Loops considered harmful

In many interpreted languages, the use of loops is discouraged, and “vectorized” implementations are preferred. This is the case for Matlab, R, Python and also GAMS. There are two main reasons:

  • loopless code has less clutter, and may be easier to write and read.
  • vectorized code performs often much better.

Here is an example:

Sets
    i   
/1*5/
   
alias(i,j);

Parameters

    c(i)
   
/1    42
    
2    44
    
3    45
    
4    47
    
5    47.5/
    Q(i,j);

loop(i, loop(j, Q(i,j) = 100 $ (ord(i) eq ord(j))));

Variables
    x(i)
    f;

loop
(i,
    x.lo(i) = 0;
    x.up(i) = 1);


The first construct sets the diagonal of Q to 100. This really should be written as:

Q(i,i) = 100;

One could read this as an “implicit loop”. Similarly in the second construct we can drop the explicit loop and just write:

x.lo(i) = 0;
x.up(i) = 1
;

Timings

The loop used to populate the diagonal of the matrix Q is really the worst possible way to express this. Here are some suggestions for improvement:

  • Replace loop(i, loop(j, by loop((i,j),  This does not make a difference in performance but it looks better.
  • Put the $ condition on the left side of the assignment: loop((i,j), Q(i,j)$(ord(i)=ord(j)) = 100); This will improve the performance a lot. The result of putting the $ on the left is that we assign diagonal elements only, instead of assigning all elements.  
  • Put the $ condition on the loop sets: loop((i,j)$(ord(i)=ord(j)), Q(i,j) = 100); This is even faster than the previous version.
  • Finally use an implicit loop: Q(i,i) = 100;. This is the most readable and also the fastest.

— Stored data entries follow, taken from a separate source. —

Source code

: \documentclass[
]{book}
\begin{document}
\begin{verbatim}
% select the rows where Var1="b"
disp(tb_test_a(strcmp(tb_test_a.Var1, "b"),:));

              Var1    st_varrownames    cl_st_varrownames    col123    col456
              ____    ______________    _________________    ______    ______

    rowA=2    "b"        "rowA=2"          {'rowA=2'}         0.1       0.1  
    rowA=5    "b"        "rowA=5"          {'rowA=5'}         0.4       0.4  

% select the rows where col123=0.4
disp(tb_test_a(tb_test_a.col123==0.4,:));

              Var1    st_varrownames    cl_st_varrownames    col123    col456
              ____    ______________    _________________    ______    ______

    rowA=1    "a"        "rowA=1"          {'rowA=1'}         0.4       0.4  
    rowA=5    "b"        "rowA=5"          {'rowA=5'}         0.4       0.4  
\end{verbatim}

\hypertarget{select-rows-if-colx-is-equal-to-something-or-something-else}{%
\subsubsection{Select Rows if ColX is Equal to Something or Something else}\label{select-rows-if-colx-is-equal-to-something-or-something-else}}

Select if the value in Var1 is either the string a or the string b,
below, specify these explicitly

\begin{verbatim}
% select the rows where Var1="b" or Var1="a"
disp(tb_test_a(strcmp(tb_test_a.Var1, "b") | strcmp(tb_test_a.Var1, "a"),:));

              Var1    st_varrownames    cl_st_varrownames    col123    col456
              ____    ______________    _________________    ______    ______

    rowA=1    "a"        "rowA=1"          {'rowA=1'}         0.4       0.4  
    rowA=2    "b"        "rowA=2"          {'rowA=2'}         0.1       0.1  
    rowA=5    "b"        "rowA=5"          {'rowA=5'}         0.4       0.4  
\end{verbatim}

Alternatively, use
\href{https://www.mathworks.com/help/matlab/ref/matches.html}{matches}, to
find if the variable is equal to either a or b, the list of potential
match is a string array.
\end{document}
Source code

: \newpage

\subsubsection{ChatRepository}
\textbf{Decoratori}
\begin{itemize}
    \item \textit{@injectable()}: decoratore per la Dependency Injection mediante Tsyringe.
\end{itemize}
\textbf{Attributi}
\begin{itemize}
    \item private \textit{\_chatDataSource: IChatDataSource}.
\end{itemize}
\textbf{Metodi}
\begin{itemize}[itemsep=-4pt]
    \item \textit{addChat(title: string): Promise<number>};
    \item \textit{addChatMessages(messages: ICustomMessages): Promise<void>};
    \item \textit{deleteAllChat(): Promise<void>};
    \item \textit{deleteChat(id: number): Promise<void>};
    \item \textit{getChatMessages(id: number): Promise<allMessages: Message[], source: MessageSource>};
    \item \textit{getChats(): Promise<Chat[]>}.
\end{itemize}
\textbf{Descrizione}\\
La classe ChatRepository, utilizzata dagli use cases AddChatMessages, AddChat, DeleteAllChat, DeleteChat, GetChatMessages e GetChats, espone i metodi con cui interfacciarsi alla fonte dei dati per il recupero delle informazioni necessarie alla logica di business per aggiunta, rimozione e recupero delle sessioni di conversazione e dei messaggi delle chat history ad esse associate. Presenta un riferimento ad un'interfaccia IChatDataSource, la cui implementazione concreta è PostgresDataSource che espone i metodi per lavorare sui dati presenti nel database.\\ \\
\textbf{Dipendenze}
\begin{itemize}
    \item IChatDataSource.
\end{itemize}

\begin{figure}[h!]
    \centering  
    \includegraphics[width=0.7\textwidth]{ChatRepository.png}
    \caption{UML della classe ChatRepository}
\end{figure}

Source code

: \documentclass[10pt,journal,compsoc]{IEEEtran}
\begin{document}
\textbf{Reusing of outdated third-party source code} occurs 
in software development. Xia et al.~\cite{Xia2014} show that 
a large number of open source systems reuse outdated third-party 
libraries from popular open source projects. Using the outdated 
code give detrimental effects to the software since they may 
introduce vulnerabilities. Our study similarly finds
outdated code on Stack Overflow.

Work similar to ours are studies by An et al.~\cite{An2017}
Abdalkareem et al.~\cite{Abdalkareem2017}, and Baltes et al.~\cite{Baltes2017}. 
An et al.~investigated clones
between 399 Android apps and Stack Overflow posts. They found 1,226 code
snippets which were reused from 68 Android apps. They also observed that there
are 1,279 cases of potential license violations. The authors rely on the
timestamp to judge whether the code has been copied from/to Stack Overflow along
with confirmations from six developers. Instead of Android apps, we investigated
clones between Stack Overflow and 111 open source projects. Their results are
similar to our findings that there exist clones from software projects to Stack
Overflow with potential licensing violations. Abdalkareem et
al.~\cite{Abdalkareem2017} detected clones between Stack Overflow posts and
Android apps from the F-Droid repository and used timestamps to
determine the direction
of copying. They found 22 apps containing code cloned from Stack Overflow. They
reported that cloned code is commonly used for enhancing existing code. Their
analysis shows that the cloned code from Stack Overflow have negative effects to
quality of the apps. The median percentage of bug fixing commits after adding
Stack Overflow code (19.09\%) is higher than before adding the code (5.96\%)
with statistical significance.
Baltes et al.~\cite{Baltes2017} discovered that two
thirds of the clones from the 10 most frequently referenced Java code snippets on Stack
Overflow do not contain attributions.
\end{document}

The speed difference in the assignment of Q for a set i of size 2000 is remarkable:

Formulation n=2000, time in seconds Code
1. Original formulation 30 loop((i,j), Q(i,j) = 100$(ord(i)=ord(j)));
2. Loop with dollar condition on the LHS 1.2 loop((i,j), Q(i,j)$(ord(i)=ord(j)) = 100);
3. Loop with dollar condition on the loop set 0.6 loop((i,j)$(ord(i)=ord(j)), Q(i,j) = 100);
4. Vectorized 0 Q(i,i) = 100;
Note: $ Conditions

To be complete, let’s detail how the GAMS $ condition works when placed left or right of the assignment. The construct

   a(i)$s(i) = 1

means if s(i)=true then assign a(i)=1.

Opposed to this,

    a(i) = 1$s(i)

means if s(i)=true then assign a(i)=1 else assign a(i)=0.

I seldom use the second form while I use the $ on the left all the time. This example shows this is with good reason.